As
Crianças de Cárquere. 1146
Lamego, Agosto de 1146
«(…) Porém, com quem podíamos falar?,
questionou-se ela. Todos os presentes em Astorga, no dia da morte do conde Henrique,
estavam mortos. Dona Teresa e dona Urraca, Egas Moniz e Paio Soares, bem como Martinho
de Soure, nenhum nos podia esclarecer. É um beco sem saída..., murmurei. Contudo
e após esta conversa, durante o funeral de meu pai vi o monge Leopoldo
Cárquere, que me estimulou a curiosidade. No final da cerimónia, chamei Chamoa e
Teresa Celanova e apresentámo-nos ao desconhecido. Chamoa... Sois filha de
Gomes Nunes e Elvira Peres Trava. Conheci ambos em Cárquere..., disse o monge. Os
meus pais foram ao mosteiro?, espantou-se Chamoa.
Leopoldo, ligeiramente embaraçado,
não a esclareceu directamente, mas contou que ricos-homens, cavaleiros-vilãos ou
até nobres senhoras depositavam em Cárquere meninos e meninas que não tinham quem
cuidasse deles. Vosso pai fê-lo também, afirmou o monge, olhando para mim. De
repente, uma dúvida assaltou-me. Teria Egas Moniz levado a Cárquere uma criança
aleijadinha, trocando-a por outra saudável? Seria o verdadeiro Afonso Henriques
um órfão do mosteiro? Com um inesperado desagrado a moer-me as entranhas, perguntei
quando se dera essa ocorrência e o monge disse que fora logo após a primeira
viuvez de meu pai. Egas Moniz foi lá deixar uma menina, contou ele. Ainda lhe
perguntei se sabia de alguma troca de meninos, mas infelizmente o monge foi chamado
pelo arcebispo João Peculiar e despediu-se de nós sem nos esclarecer. Um beco sem
saída, repetiu Chamoa.
Fascinado com a possibilidade de
existirem segredos desconhecidos no Mosteiro de Cárquere, comentei: órfáos,
filhos ilegítimos e rejeitados. Crianças perdidas... Com educada subtileza, Leopoldo
revelara a existência de uma filha bastarda de meu pai, insinuando igualmente que
os pais de Chamoa tinham pecadilhos que haviam sido depositados em Cárquere sem
alarido. Temos de visitar o mosteiro!, exclamei. Novamente entusiasmados, decidimos
que, mal a comitiva real abandonasse Lamego, iríamos até Cárquere, que não ficava
longe. Só que tal não foi possível, pois Afonso Henriques exigiu que
voltássemos de imediato a Coimbra, onde queria proceder às nomeações de Peres Cativo
e de Pêro Pais, como os novos mordomo e alferes do reino.
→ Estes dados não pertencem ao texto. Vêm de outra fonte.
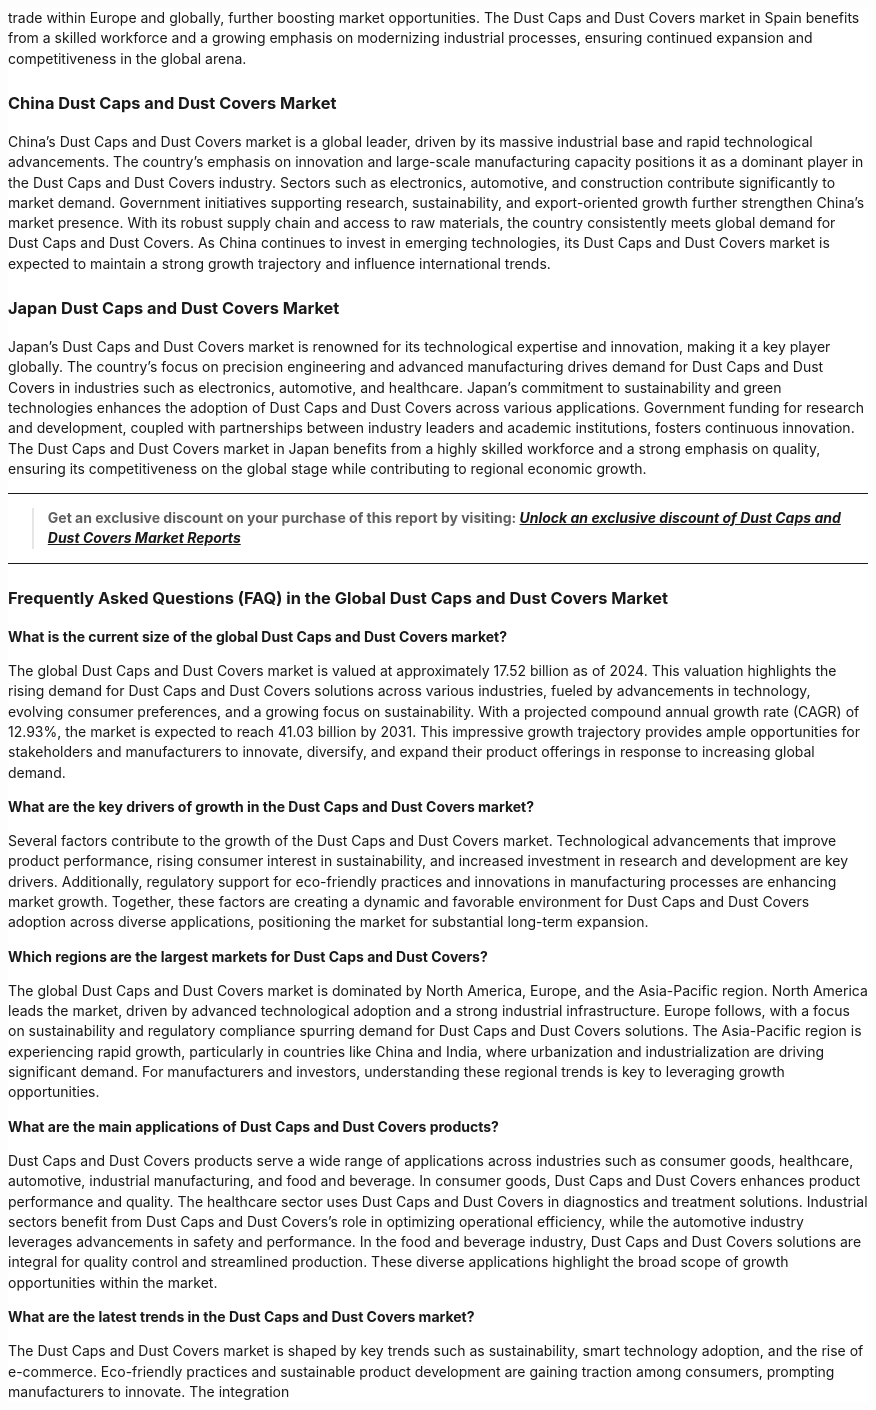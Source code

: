 trade within Europe and globally, further boosting market opportunities. The Dust Caps and Dust Covers market in Spain benefits from a skilled workforce and a growing emphasis on modernizing industrial processes, ensuring continued expansion and competitiveness in the global arena.</p><h3>China Dust Caps and Dust Covers Market</h3><p>China&rsquo;s Dust Caps and Dust Covers market is a global leader, driven by its massive industrial base and rapid technological advancements. The country&rsquo;s emphasis on innovation and large-scale manufacturing capacity positions it as a dominant player in the Dust Caps and Dust Covers industry. Sectors such as electronics, automotive, and construction contribute significantly to market demand. Government initiatives supporting research, sustainability, and export-oriented growth further strengthen China&rsquo;s market presence. With its robust supply chain and access to raw materials, the country consistently meets global demand for Dust Caps and Dust Covers. As China continues to invest in emerging technologies, its Dust Caps and Dust Covers market is expected to maintain a strong growth trajectory and influence international trends.</p><h3>Japan Dust Caps and Dust Covers Market</h3><p>Japan&rsquo;s Dust Caps and Dust Covers market is renowned for its technological expertise and innovation, making it a key player globally. The country&rsquo;s focus on precision engineering and advanced manufacturing drives demand for Dust Caps and Dust Covers in industries such as electronics, automotive, and healthcare. Japan&rsquo;s commitment to sustainability and green technologies enhances the adoption of Dust Caps and Dust Covers across various applications. Government funding for research and development, coupled with partnerships between industry leaders and academic institutions, fosters continuous innovation. The Dust Caps and Dust Covers market in Japan benefits from a highly skilled workforce and a strong emphasis on quality, ensuring its competitiveness on the global stage while contributing to regional economic growth.</p><hr /><blockquote><p><strong>Get an exclusive discount on your purchase of this report by visiting: <em><a href="://marketresearchpulse.com/ask-for-discount/94641?utm_source=Github&amp;utm_medium=0116">Unlock an exclusive discount of Dust Caps and Dust Covers Market Reports</a></em>&nbsp;</strong></p></blockquote><hr /><h3>Frequently Asked Questions (FAQ) in the Global Dust Caps and Dust Covers Market</h3><p><strong>What is the current size of the global Dust Caps and Dust Covers market?</strong></p><p>The global Dust Caps and Dust Covers market is valued at approximately 17.52 billion as of 2024. This valuation highlights the rising demand for Dust Caps and Dust Covers solutions across various industries, fueled by advancements in technology, evolving consumer preferences, and a growing focus on sustainability. With a projected compound annual growth rate (CAGR) of 12.93%, the market is expected to reach 41.03 billion by 2031. This impressive growth trajectory provides ample opportunities for stakeholders and manufacturers to innovate, diversify, and expand their product offerings in response to increasing global demand.</p><p><strong>What are the key drivers of growth in the Dust Caps and Dust Covers market?</strong></p><p>Several factors contribute to the growth of the Dust Caps and Dust Covers market. Technological advancements that improve product performance, rising consumer interest in sustainability, and increased investment in research and development are key drivers. Additionally, regulatory support for eco-friendly practices and innovations in manufacturing processes are enhancing market growth. Together, these factors are creating a dynamic and favorable environment for Dust Caps and Dust Covers adoption across diverse applications, positioning the market for substantial long-term expansion.</p><p><strong>Which regions are the largest markets for Dust Caps and Dust Covers?</strong></p><p>The global Dust Caps and Dust Covers market is dominated by North America, Europe, and the Asia-Pacific region. North America leads the market, driven by advanced technological adoption and a strong industrial infrastructure. Europe follows, with a focus on sustainability and regulatory compliance spurring demand for Dust Caps and Dust Covers solutions. The Asia-Pacific region is experiencing rapid growth, particularly in countries like China and India, where urbanization and industrialization are driving significant demand. For manufacturers and investors, understanding these regional trends is key to leveraging growth opportunities.</p><p><strong>What are the main applications of Dust Caps and Dust Covers products?</strong></p><p>Dust Caps and Dust Covers products serve a wide range of applications across industries such as consumer goods, healthcare, automotive, industrial manufacturing, and food and beverage. In consumer goods, Dust Caps and Dust Covers enhances product performance and quality. The healthcare sector uses Dust Caps and Dust Covers in diagnostics and treatment solutions. Industrial sectors benefit from Dust Caps and Dust Covers&rsquo;s role in optimizing operational efficiency, while the automotive industry leverages advancements in safety and performance. In the food and beverage industry, Dust Caps and Dust Covers solutions are integral for quality control and streamlined production. These diverse applications highlight the broad scope of growth opportunities within the market.</p><p><strong>What are the latest trends in the Dust Caps and Dust Covers market?</strong></p><p>The Dust Caps and Dust Covers market is shaped by key trends such as sustainability, smart technology adoption, and the rise of e-commerce. Eco-friendly practices and sustainable product development are gaining traction among consumers, prompting manufacturers to innovate. The integration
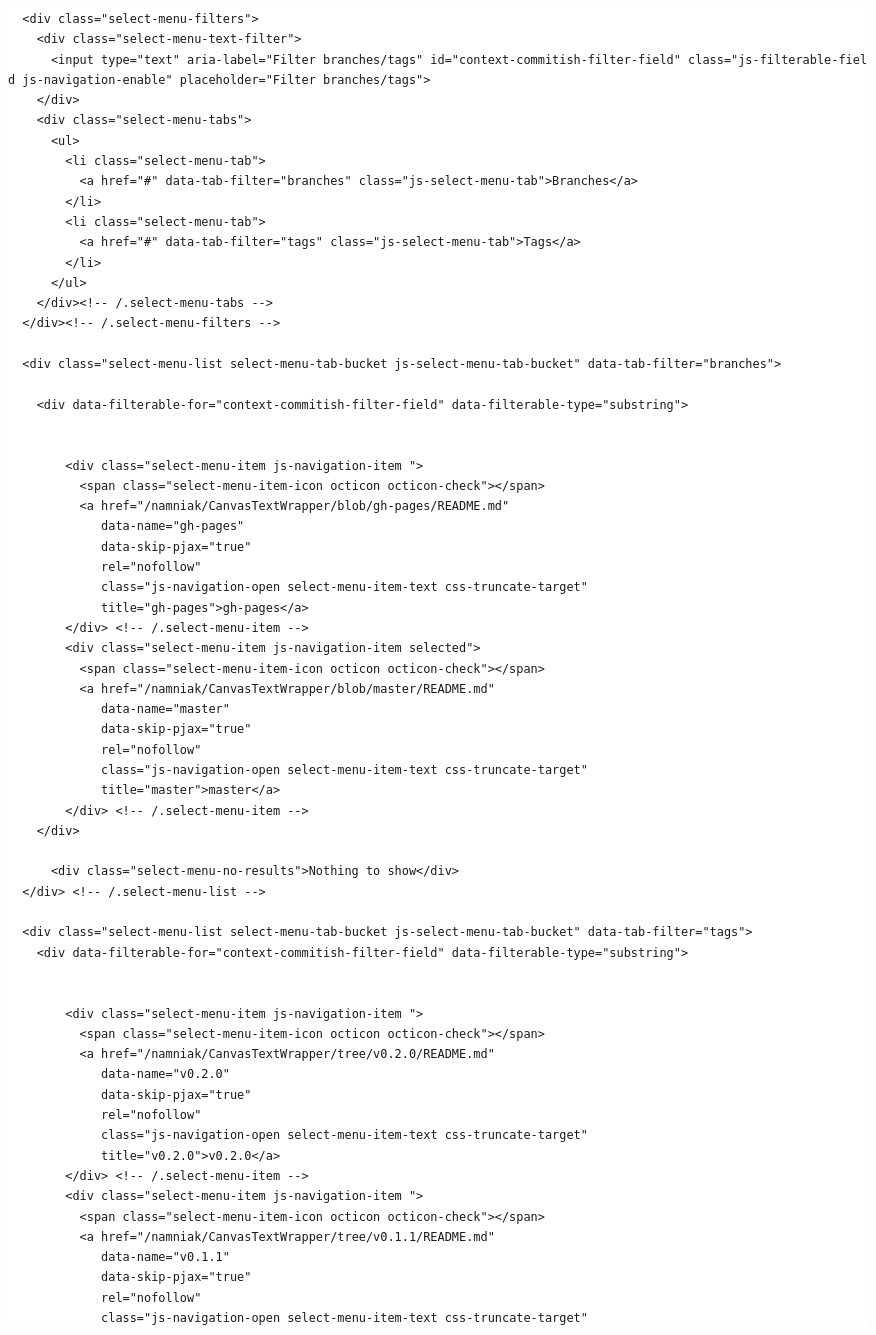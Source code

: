       <div class="select-menu-filters">
        <div class="select-menu-text-filter">
          <input type="text" aria-label="Filter branches/tags" id="context-commitish-filter-field" class="js-filterable-field js-navigation-enable" placeholder="Filter branches/tags">
        </div>
        <div class="select-menu-tabs">
          <ul>
            <li class="select-menu-tab">
              <a href="#" data-tab-filter="branches" class="js-select-menu-tab">Branches</a>
            </li>
            <li class="select-menu-tab">
              <a href="#" data-tab-filter="tags" class="js-select-menu-tab">Tags</a>
            </li>
          </ul>
        </div><!-- /.select-menu-tabs -->
      </div><!-- /.select-menu-filters -->

      <div class="select-menu-list select-menu-tab-bucket js-select-menu-tab-bucket" data-tab-filter="branches">

        <div data-filterable-for="context-commitish-filter-field" data-filterable-type="substring">


            <div class="select-menu-item js-navigation-item ">
              <span class="select-menu-item-icon octicon octicon-check"></span>
              <a href="/namniak/CanvasTextWrapper/blob/gh-pages/README.md"
                 data-name="gh-pages"
                 data-skip-pjax="true"
                 rel="nofollow"
                 class="js-navigation-open select-menu-item-text css-truncate-target"
                 title="gh-pages">gh-pages</a>
            </div> <!-- /.select-menu-item -->
            <div class="select-menu-item js-navigation-item selected">
              <span class="select-menu-item-icon octicon octicon-check"></span>
              <a href="/namniak/CanvasTextWrapper/blob/master/README.md"
                 data-name="master"
                 data-skip-pjax="true"
                 rel="nofollow"
                 class="js-navigation-open select-menu-item-text css-truncate-target"
                 title="master">master</a>
            </div> <!-- /.select-menu-item -->
        </div>

          <div class="select-menu-no-results">Nothing to show</div>
      </div> <!-- /.select-menu-list -->

      <div class="select-menu-list select-menu-tab-bucket js-select-menu-tab-bucket" data-tab-filter="tags">
        <div data-filterable-for="context-commitish-filter-field" data-filterable-type="substring">


            <div class="select-menu-item js-navigation-item ">
              <span class="select-menu-item-icon octicon octicon-check"></span>
              <a href="/namniak/CanvasTextWrapper/tree/v0.2.0/README.md"
                 data-name="v0.2.0"
                 data-skip-pjax="true"
                 rel="nofollow"
                 class="js-navigation-open select-menu-item-text css-truncate-target"
                 title="v0.2.0">v0.2.0</a>
            </div> <!-- /.select-menu-item -->
            <div class="select-menu-item js-navigation-item ">
              <span class="select-menu-item-icon octicon octicon-check"></span>
              <a href="/namniak/CanvasTextWrapper/tree/v0.1.1/README.md"
                 data-name="v0.1.1"
                 data-skip-pjax="true"
                 rel="nofollow"
                 class="js-navigation-open select-menu-item-text css-truncate-target"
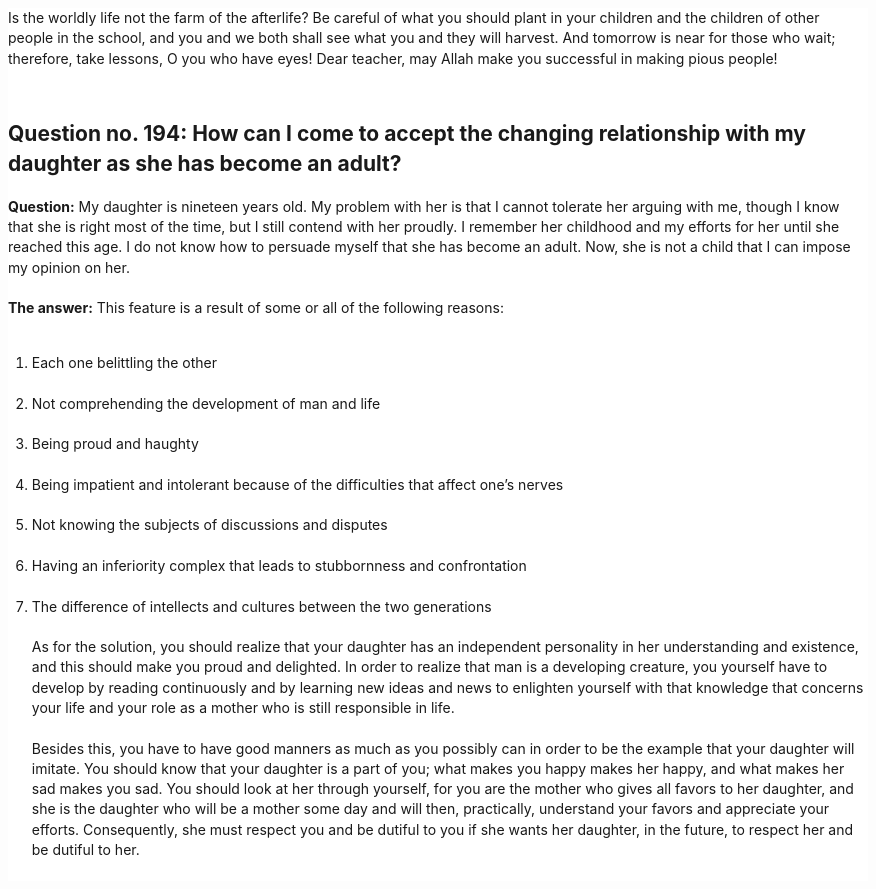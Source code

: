  Is the worldly life not the farm of the afterlife? Be careful of what
you should plant in your children and the children of other people in
the school, and you and we both shall see what you and they will
harvest. And tomorrow is near for those who wait; therefore, take
lessons, O you who have eyes! Dear teacher, may Allah make you
successful in making pious people!  
  

Question no. 194: How can I come to accept the changing relationship with my daughter as she has become an adult?
-----------------------------------------------------------------------------------------------------------------

**Question:** My daughter is nineteen years old. My problem with her is
that I cannot tolerate her arguing with me, though I know that she is
right most of the time, but I still contend with her proudly. I remember
her childhood and my efforts for her until she reached this age. I do
not know how to persuade myself that she has become an adult. Now, she
is not a child that I can impose my opinion on her.  
    
**The answer:** This feature is a result of some or all of the following
reasons:  
    
 1. Each one belittling the other  
    
 2. Not comprehending the development of man and life  
    
 3. Being proud and haughty  
    
 4. Being impatient and intolerant because of the difficulties that
affect one’s nerves  
    
 5. Not knowing the subjects of discussions and disputes  
    
 6. Having an inferiority complex that leads to stubbornness and
confrontation  
    
 7. The difference of intellects and cultures between the two
generations  
    
 As for the solution, you should realize that your daughter has an
independent personality in her understanding and existence, and this
should make you proud and delighted. In order to realize that man is a
developing creature, you yourself have to develop by reading
continuously and by learning new ideas and news to enlighten yourself
with that knowledge that concerns your life and your role as a mother
who is still responsible in life.  
    
 Besides this, you have to have good manners as much as you possibly can
in order to be the example that your daughter will imitate. You should
know that your daughter is a part of you; what makes you happy makes her
happy, and what makes her sad makes you sad. You should look at her
through yourself, for you are the mother who gives all favors to her
daughter, and she is the daughter who will be a mother some day and will
then, practically, understand your favors and appreciate your efforts.
Consequently, she must respect you and be dutiful to you if she wants
her daughter, in the future, to respect her and be dutiful to her.  
    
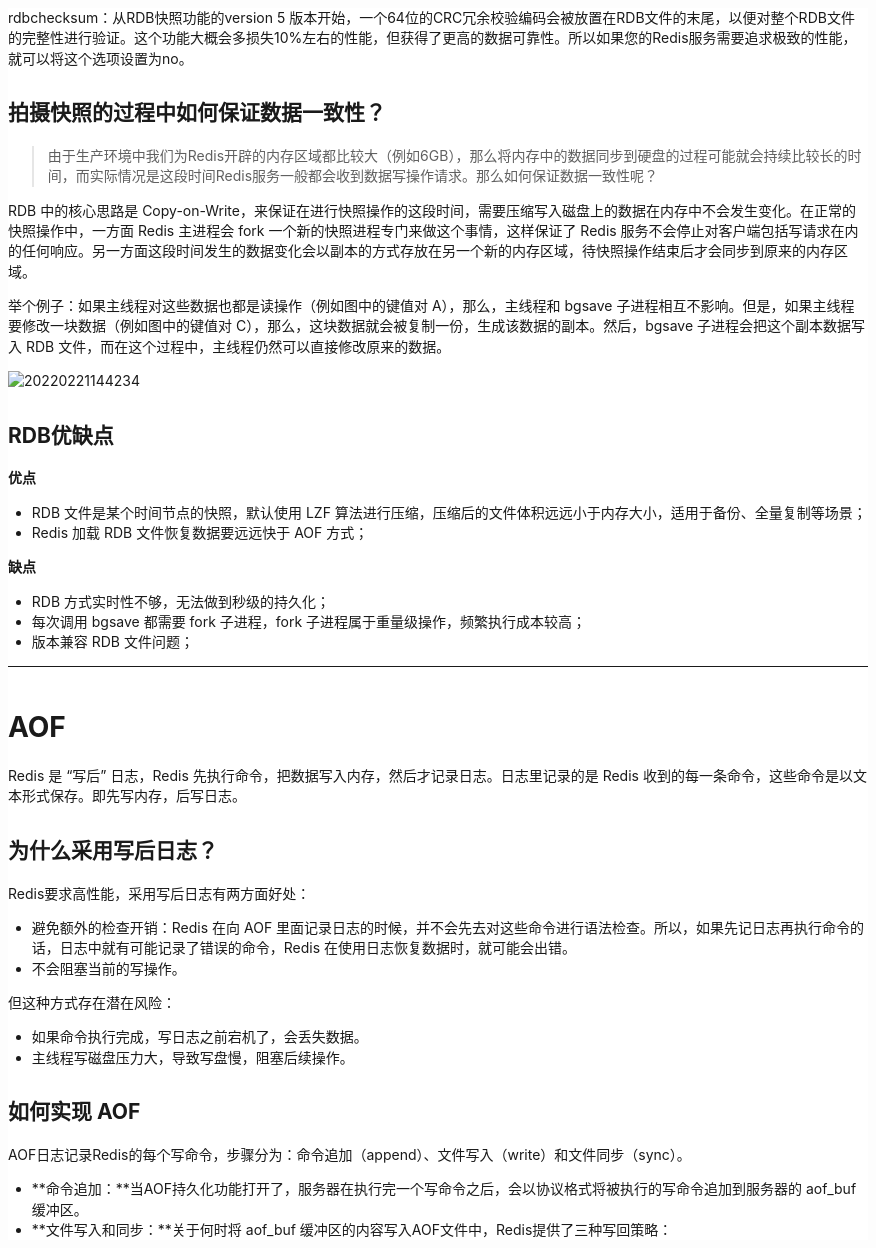 rdbchecksum：从RDB快照功能的version 5 版本开始，一个64位的CRC冗余校验编码会被放置在RDB文件的末尾，以便对整个RDB文件的完整性进行验证。这个功能大概会多损失10%左右的性能，但获得了更高的数据可靠性。所以如果您的Redis服务需要追求极致的性能，就可以将这个选项设置为no。

## 拍摄快照的过程中如何保证数据一致性？

> 由于生产环境中我们为Redis开辟的内存区域都比较大（例如6GB），那么将内存中的数据同步到硬盘的过程可能就会持续比较长的时间，而实际情况是这段时间Redis服务一般都会收到数据写操作请求。那么如何保证数据一致性呢？

RDB 中的核心思路是 Copy-on-Write，来保证在进行快照操作的这段时间，需要压缩写入磁盘上的数据在内存中不会发生变化。在正常的快照操作中，一方面 Redis 主进程会 fork 一个新的快照进程专门来做这个事情，这样保证了 Redis 服务不会停止对客户端包括写请求在内的任何响应。另一方面这段时间发生的数据变化会以副本的方式存放在另一个新的内存区域，待快照操作结束后才会同步到原来的内存区域。 

举个例子：如果主线程对这些数据也都是读操作（例如图中的键值对 A），那么，主线程和 bgsave 子进程相互不影响。但是，如果主线程要修改一块数据（例如图中的键值对 C），那么，这块数据就会被复制一份，生成该数据的副本。然后，bgsave 子进程会把这个副本数据写入 RDB 文件，而在这个过程中，主线程仍然可以直接修改原来的数据。

![20220221144234](https://wrp-blog-image.oss-cn-beijing.aliyuncs.com/blog-images/20220221144234.png)

## RDB优缺点

**优点**

- RDB 文件是某个时间节点的快照，默认使用 LZF 算法进行压缩，压缩后的文件体积远远小于内存大小，适用于备份、全量复制等场景；
- Redis 加载 RDB 文件恢复数据要远远快于 AOF 方式；

**缺点**

- RDB 方式实时性不够，无法做到秒级的持久化；
- 每次调用 bgsave 都需要 fork 子进程，fork 子进程属于重量级操作，频繁执行成本较高；
- 版本兼容 RDB 文件问题；

---

# AOF

Redis 是 “写后” 日志，Redis 先执行命令，把数据写入内存，然后才记录日志。日志里记录的是 Redis 收到的每一条命令，这些命令是以文本形式保存。即先写内存，后写日志。

## 为什么采用写后日志？

Redis要求高性能，采用写后日志有两方面好处：

- 避免额外的检查开销：Redis 在向 AOF 里面记录日志的时候，并不会先去对这些命令进行语法检查。所以，如果先记日志再执行命令的话，日志中就有可能记录了错误的命令，Redis 在使用日志恢复数据时，就可能会出错。 
- 不会阻塞当前的写操作。

但这种方式存在潜在风险：

- 如果命令执行完成，写日志之前宕机了，会丢失数据。
- 主线程写磁盘压力大，导致写盘慢，阻塞后续操作。

## 如何实现 AOF

AOF日志记录Redis的每个写命令，步骤分为：命令追加（append）、文件写入（write）和文件同步（sync）。

- **命令追加：**当AOF持久化功能打开了，服务器在执行完一个写命令之后，会以协议格式将被执行的写命令追加到服务器的 aof_buf 缓冲区。
- **文件写入和同步：**关于何时将 aof_buf 缓冲区的内容写入AOF文件中，Redis提供了三种写回策略：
Preciso de vós, Lourenço Viegas,
para acalmar Gonçalo Sousa!, exigiu o rei de Portugal, virando-se depois para
Chamoa: e quero-vos junto ao vosso filho, quando o fizer alferes! A ida a
Cárquere teve, pois, de ser adiada, mas felizmente por pouco tempo.
Coimbra, Setembro de 1146
A escolha de Peres Cativo para
novo mordomo incomodou fortemente Gonçalo Sousa, mas, ao contrário do que esperávamos,
este não se demitiu do posto de alferes das tropas portucalenses. Limitou-se a partir
de Coimbra, deixando Afonso Henriques num limbo incómodo, impedindo-o de nomear
Pêro Pais. Sacana do Sousão!, enxofrou-se Chamoa. Permanecera na corte para
defender os interesses do filho, mas não via a ascensão deste consumar-se e a
sua irritação cresceu ainda mais quando lhe chegou outra novidade: a rainha
Mafalda da Sabóia estava de esperanças. Grávida?, balbuciou Chamoa, quando a
informei. Um herdeiro real saltaria de imediato para o primeiro lugar da linha sucessória.
Ali estava, em todo o seu esplendor, o azar que dona Justa dizia fustigar Chamoa:
o seu Fernando Afonso ia ser ultrapassado.
O meu menino nunca será rei, Virgem
Santíssima!
Dias depois, Afonso Henriques foi
visitar Chamoa à casa desta. Mafalda da Sabóia estabelecera uma regra implacável:
enquanto a gravidez durasse, não podia ser filhada, com receio de perder o rebento.
O rei aceitara a dura provação, mas decidira regressar à cama da barregã». In Domingos Amaral, Assim Nasceu
Portugal, Oficina do Livro, Casa das Letras, 2017, ISBN 978-989-741-713-9.